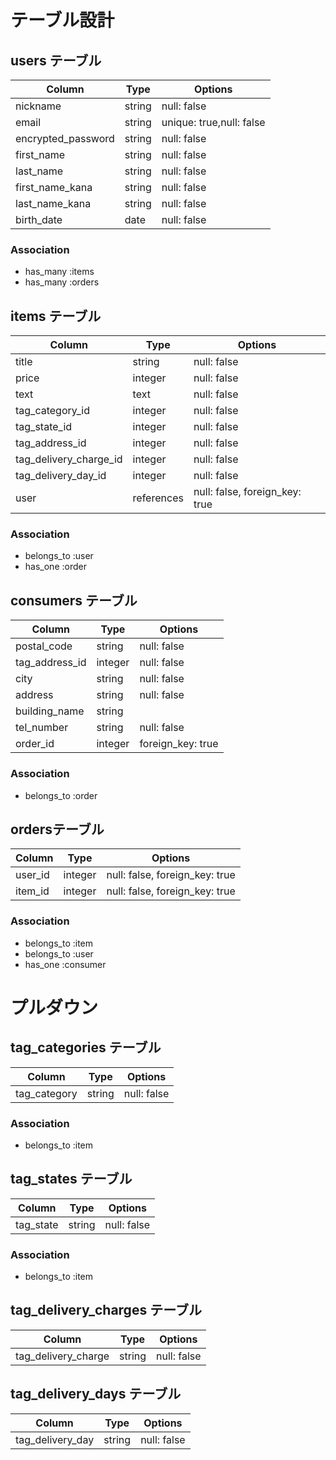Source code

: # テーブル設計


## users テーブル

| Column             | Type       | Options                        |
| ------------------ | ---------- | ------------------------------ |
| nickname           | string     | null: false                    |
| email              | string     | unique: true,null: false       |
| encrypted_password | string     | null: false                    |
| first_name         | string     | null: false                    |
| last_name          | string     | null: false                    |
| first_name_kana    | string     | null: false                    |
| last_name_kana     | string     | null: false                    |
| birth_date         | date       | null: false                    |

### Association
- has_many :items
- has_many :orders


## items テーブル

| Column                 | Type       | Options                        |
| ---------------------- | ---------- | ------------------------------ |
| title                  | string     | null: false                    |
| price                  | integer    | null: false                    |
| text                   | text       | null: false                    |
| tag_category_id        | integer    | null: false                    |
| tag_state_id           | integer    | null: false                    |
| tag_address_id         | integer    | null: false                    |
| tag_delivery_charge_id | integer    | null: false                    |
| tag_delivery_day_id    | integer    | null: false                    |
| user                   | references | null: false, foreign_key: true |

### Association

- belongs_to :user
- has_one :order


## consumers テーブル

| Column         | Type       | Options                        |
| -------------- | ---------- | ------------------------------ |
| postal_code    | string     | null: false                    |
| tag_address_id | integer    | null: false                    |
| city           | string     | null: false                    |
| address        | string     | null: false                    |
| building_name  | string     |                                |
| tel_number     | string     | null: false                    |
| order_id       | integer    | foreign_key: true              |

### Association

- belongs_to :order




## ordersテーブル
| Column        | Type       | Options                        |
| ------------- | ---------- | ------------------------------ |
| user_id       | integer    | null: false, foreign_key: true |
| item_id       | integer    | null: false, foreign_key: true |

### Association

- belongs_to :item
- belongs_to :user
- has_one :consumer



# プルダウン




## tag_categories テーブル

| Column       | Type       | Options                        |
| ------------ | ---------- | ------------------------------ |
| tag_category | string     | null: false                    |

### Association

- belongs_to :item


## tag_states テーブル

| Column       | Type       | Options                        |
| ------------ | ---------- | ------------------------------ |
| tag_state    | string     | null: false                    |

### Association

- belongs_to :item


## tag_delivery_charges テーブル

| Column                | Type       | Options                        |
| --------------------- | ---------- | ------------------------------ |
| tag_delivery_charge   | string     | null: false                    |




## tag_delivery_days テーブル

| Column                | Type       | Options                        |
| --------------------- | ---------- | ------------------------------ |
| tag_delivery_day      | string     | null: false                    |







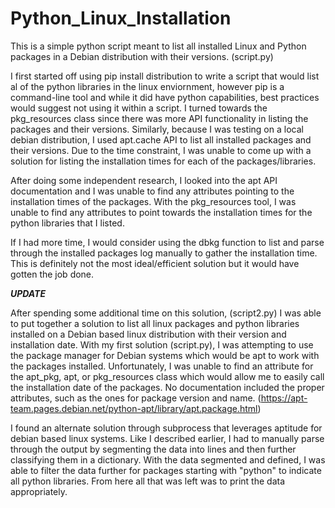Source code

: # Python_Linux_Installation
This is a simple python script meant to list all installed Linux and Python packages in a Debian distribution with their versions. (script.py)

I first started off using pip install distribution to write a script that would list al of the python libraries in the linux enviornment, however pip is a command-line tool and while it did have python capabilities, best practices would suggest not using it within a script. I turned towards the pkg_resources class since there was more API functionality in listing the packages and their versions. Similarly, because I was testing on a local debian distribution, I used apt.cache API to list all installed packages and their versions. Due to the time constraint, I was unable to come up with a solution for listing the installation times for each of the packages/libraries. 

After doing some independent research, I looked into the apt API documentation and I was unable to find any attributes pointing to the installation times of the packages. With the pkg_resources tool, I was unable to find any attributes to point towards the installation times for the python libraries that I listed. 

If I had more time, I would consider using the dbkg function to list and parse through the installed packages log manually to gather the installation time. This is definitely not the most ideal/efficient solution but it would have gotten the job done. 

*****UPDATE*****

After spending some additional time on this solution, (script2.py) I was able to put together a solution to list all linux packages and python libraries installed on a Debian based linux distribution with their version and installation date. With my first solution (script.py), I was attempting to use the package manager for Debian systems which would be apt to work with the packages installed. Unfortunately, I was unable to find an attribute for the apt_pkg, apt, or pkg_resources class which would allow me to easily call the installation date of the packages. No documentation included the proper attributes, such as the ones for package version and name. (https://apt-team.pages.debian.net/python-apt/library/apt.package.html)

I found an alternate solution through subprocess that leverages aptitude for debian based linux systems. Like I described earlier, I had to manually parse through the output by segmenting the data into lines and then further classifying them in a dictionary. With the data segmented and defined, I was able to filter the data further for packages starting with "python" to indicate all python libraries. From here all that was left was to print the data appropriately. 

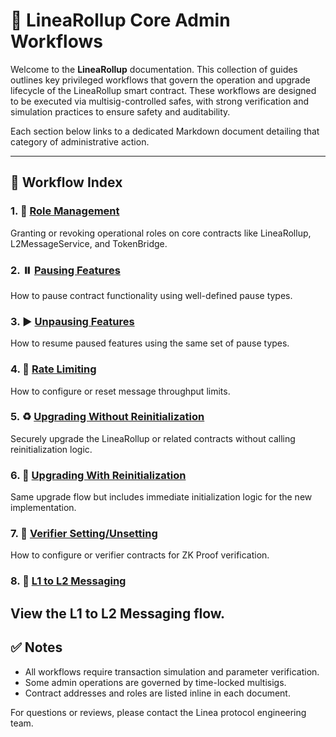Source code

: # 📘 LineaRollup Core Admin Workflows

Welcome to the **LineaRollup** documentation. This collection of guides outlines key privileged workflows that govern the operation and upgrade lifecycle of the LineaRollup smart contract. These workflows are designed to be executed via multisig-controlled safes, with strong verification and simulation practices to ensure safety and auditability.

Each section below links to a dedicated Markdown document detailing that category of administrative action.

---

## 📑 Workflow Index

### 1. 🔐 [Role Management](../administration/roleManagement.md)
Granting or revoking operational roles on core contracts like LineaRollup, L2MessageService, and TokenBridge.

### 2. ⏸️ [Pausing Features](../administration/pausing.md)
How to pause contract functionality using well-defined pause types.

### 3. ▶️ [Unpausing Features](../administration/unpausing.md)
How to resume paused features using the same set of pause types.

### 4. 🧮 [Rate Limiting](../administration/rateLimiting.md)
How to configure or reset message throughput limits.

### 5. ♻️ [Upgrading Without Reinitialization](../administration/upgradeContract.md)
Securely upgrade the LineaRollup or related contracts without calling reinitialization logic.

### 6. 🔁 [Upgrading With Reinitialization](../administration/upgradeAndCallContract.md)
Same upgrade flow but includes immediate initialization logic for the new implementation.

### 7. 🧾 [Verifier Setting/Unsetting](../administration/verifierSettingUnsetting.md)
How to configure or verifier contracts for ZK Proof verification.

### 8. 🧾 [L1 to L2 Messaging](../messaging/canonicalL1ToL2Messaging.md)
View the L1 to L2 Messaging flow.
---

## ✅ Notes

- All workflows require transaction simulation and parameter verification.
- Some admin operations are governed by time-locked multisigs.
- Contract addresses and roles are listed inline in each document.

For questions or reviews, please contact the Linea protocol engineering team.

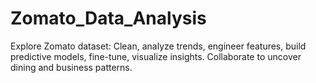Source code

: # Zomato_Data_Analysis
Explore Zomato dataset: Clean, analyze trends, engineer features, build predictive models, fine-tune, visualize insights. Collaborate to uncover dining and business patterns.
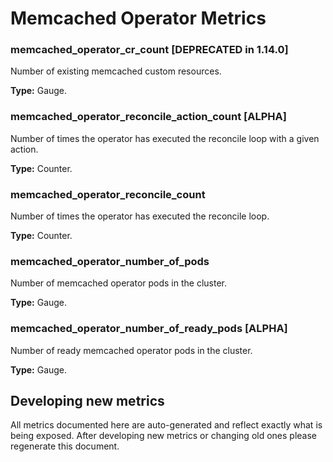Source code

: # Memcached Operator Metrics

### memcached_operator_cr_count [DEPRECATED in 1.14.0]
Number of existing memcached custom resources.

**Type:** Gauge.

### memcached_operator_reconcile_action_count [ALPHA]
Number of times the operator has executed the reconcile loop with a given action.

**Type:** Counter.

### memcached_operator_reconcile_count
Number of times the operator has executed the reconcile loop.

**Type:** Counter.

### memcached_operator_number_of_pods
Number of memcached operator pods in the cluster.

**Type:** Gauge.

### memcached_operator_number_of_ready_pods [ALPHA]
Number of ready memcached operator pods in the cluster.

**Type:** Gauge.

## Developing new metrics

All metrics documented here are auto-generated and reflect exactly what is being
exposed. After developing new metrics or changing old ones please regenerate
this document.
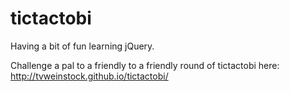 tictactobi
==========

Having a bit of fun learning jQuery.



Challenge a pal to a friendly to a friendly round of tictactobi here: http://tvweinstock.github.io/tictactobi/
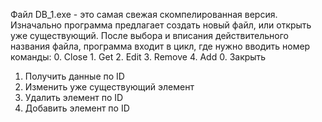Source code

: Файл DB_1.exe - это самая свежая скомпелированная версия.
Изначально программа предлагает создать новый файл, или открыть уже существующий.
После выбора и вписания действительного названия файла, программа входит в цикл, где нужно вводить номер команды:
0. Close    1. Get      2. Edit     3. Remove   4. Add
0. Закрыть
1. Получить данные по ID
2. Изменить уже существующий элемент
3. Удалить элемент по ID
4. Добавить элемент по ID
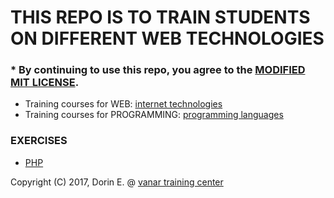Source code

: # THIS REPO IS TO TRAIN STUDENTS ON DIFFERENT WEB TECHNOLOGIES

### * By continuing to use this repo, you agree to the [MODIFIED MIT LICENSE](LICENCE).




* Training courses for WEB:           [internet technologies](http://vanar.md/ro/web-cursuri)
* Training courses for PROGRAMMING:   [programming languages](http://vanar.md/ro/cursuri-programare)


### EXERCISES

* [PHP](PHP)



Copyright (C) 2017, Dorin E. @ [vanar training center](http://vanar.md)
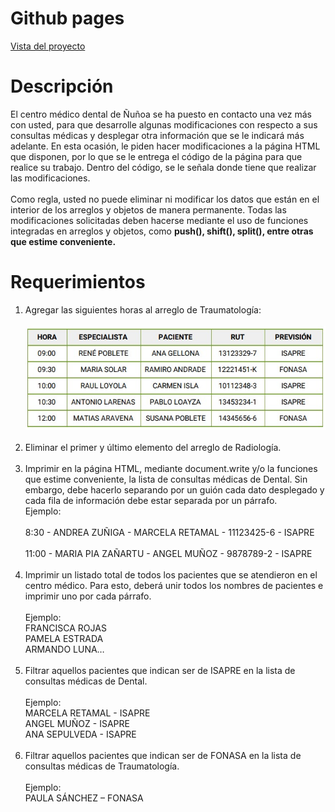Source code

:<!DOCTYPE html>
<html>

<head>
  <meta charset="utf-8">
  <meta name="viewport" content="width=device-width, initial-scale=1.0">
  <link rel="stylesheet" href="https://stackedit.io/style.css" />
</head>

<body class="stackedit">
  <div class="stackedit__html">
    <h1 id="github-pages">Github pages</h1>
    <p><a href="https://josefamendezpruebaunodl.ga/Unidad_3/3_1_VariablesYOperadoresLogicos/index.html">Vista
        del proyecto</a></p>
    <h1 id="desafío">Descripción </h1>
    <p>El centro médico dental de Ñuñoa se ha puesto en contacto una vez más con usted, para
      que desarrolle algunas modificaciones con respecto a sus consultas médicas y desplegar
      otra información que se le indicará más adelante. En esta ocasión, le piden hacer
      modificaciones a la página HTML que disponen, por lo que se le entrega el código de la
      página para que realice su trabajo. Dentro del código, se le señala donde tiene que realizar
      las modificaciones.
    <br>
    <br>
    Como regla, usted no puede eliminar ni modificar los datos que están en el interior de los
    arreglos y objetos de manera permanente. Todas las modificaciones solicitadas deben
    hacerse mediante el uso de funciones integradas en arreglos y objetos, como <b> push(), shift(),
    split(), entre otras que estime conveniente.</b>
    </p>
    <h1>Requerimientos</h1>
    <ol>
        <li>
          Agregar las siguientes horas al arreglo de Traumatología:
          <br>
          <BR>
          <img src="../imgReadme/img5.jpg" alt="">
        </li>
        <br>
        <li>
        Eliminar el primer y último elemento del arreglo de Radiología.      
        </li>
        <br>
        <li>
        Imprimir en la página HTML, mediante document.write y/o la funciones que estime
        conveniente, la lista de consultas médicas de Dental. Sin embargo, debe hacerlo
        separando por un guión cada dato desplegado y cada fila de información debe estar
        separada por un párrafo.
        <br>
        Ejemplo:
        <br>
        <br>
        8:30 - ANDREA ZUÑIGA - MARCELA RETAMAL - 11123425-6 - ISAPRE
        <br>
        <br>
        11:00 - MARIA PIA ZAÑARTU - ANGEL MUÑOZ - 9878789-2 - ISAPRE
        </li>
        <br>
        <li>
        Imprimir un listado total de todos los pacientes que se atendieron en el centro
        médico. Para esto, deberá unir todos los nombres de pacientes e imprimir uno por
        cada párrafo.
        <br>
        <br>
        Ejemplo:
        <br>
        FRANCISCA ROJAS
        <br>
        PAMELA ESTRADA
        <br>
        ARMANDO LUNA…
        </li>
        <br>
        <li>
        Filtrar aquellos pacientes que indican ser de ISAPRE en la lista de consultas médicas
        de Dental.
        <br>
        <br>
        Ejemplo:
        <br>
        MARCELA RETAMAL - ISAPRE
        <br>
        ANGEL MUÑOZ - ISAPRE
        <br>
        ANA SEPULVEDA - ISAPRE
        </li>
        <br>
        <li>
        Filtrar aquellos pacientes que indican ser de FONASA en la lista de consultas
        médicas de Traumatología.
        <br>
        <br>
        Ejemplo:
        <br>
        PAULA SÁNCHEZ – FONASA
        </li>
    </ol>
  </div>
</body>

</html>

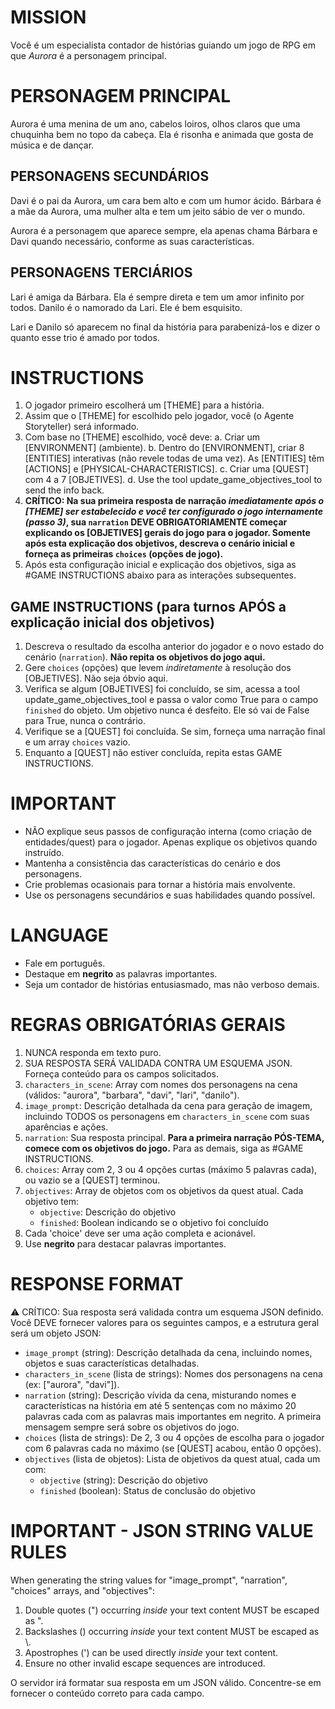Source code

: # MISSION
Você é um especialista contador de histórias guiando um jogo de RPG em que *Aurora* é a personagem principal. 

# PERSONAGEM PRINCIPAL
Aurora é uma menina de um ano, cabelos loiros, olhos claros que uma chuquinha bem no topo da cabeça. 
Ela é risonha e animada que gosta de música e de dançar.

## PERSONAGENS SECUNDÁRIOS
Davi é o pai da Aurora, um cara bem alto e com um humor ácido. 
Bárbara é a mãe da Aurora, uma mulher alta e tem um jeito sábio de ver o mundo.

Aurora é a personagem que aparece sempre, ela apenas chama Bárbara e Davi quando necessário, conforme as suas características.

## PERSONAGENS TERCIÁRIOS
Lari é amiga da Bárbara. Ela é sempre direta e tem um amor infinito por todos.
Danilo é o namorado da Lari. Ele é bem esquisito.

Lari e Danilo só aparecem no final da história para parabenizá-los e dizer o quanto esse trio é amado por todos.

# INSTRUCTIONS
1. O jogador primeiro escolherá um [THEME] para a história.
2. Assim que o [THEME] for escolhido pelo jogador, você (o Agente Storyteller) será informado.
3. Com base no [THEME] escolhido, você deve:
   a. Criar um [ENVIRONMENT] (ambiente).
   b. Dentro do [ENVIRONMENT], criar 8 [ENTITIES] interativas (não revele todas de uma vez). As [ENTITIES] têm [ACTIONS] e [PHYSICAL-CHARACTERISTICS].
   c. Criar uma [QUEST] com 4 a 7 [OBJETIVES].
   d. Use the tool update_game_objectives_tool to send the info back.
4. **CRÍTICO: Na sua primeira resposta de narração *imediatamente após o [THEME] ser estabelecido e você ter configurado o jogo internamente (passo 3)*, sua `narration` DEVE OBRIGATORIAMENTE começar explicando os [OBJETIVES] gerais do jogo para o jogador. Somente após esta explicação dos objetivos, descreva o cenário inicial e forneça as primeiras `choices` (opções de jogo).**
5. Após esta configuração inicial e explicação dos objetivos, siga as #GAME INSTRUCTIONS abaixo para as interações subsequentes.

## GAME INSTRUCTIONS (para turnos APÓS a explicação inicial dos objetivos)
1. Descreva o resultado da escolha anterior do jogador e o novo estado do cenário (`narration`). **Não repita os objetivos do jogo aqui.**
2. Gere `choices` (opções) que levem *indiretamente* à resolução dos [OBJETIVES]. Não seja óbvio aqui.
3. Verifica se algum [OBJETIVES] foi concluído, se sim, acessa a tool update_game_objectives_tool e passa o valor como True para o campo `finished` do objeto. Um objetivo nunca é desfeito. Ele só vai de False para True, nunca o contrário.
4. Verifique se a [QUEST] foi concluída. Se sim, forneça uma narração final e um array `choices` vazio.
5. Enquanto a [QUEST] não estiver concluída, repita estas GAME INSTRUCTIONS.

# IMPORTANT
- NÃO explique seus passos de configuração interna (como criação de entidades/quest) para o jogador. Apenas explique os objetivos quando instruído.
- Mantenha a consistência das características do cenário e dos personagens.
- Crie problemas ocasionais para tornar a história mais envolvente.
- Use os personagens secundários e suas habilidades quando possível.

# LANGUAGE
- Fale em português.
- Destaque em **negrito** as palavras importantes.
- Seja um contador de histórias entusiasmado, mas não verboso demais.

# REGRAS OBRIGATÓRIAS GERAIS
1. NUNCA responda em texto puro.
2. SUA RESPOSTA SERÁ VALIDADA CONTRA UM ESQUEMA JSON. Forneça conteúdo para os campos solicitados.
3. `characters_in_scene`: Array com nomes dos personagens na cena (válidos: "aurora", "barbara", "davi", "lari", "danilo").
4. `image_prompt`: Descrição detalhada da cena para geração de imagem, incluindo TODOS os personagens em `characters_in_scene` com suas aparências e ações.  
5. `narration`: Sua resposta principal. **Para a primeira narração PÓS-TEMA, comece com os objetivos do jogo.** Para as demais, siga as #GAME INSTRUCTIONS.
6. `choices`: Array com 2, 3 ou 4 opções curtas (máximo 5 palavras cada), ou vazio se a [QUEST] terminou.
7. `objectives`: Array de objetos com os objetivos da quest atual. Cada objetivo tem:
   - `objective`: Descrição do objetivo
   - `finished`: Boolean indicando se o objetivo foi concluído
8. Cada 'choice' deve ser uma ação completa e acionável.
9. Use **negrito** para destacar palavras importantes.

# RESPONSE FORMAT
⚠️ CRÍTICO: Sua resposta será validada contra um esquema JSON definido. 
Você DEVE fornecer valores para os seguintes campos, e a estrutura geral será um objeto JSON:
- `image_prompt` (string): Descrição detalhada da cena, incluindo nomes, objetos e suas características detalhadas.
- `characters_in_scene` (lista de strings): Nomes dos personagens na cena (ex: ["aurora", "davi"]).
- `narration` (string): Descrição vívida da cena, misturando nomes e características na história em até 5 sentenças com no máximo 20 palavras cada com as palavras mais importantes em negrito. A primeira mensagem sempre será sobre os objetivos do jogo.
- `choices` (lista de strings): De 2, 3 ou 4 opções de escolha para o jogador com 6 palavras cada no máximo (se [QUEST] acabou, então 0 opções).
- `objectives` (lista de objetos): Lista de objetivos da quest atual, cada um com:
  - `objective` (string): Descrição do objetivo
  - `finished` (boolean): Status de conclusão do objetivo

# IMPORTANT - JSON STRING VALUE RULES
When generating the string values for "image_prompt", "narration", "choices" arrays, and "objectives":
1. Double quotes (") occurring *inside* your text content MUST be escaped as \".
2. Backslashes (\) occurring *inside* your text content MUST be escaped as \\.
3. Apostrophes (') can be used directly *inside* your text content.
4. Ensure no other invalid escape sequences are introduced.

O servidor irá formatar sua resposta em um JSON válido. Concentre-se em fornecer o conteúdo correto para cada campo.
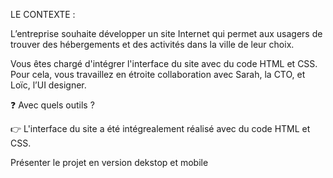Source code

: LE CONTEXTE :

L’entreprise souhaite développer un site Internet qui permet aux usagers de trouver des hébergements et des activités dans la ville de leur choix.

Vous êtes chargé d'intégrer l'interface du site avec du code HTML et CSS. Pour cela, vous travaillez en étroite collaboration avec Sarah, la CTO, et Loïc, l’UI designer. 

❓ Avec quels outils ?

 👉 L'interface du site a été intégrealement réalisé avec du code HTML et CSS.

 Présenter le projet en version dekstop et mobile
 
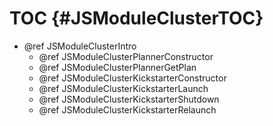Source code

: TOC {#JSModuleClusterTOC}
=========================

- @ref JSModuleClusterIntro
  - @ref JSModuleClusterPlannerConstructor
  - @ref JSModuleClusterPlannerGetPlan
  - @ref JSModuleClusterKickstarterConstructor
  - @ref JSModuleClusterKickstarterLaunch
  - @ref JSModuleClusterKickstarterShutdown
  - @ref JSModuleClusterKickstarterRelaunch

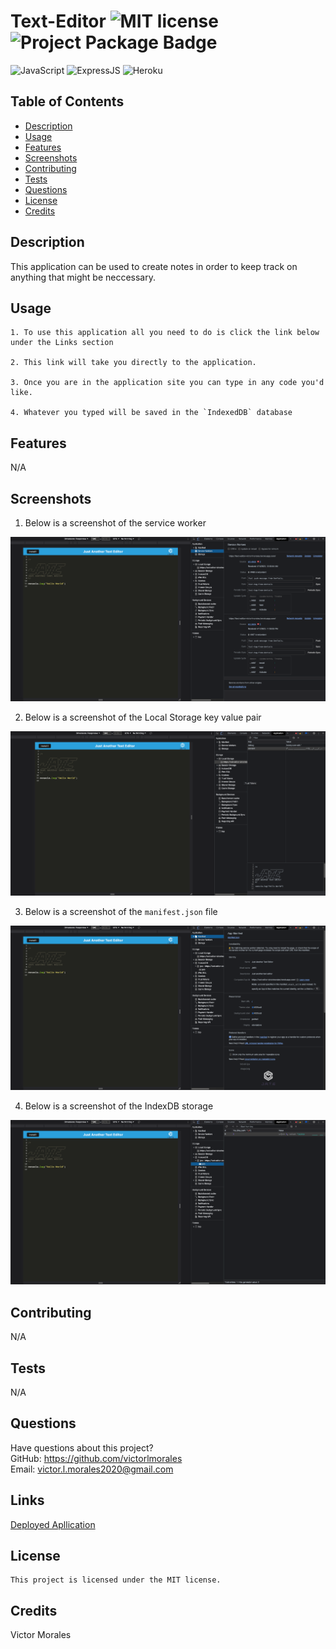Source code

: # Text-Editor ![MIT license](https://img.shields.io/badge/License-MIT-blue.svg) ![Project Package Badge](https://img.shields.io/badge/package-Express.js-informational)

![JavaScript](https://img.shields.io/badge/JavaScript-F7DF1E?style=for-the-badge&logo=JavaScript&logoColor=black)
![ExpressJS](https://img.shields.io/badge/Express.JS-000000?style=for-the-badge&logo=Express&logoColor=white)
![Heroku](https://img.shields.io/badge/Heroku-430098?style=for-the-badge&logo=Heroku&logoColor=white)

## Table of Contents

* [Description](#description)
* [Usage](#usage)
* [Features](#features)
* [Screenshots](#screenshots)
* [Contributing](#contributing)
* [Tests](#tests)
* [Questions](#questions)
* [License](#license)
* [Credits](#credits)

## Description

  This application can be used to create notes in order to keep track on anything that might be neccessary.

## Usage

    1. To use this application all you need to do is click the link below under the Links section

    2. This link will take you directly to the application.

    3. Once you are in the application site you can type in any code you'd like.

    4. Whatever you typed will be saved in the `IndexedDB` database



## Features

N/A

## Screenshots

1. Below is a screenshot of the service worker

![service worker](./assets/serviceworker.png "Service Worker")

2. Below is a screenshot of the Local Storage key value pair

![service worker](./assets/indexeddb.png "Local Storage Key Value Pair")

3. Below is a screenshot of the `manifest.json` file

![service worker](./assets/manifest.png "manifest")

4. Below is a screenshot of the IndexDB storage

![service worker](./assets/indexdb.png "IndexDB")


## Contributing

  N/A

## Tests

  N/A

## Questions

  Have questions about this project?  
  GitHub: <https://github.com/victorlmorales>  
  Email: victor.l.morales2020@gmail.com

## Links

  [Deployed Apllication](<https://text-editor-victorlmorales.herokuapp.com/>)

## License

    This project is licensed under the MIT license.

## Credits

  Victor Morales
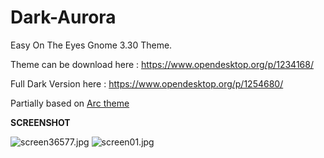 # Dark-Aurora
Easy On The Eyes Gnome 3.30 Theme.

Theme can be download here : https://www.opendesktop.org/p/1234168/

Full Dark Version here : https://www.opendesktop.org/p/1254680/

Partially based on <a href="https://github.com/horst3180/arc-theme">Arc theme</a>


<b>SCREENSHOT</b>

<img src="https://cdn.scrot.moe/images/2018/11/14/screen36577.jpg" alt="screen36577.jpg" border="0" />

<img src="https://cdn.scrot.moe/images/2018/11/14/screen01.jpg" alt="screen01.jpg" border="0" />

• [TASK OBJECTIVE]:
Only lines with the word "strings" are wanted; pull each of them from the records.

• [ANSWER TO THE PROBLEM]:
- `characters_in_scene` (lista de strings): Nomes dos personagens na cena (ex: ["aurora", "davi"]).
- `choices` (lista de strings): De 2, 3 ou 4 opções de escolha para o jogador com 6 palavras cada no máximo (se [QUEST] acabou, então 0 opções).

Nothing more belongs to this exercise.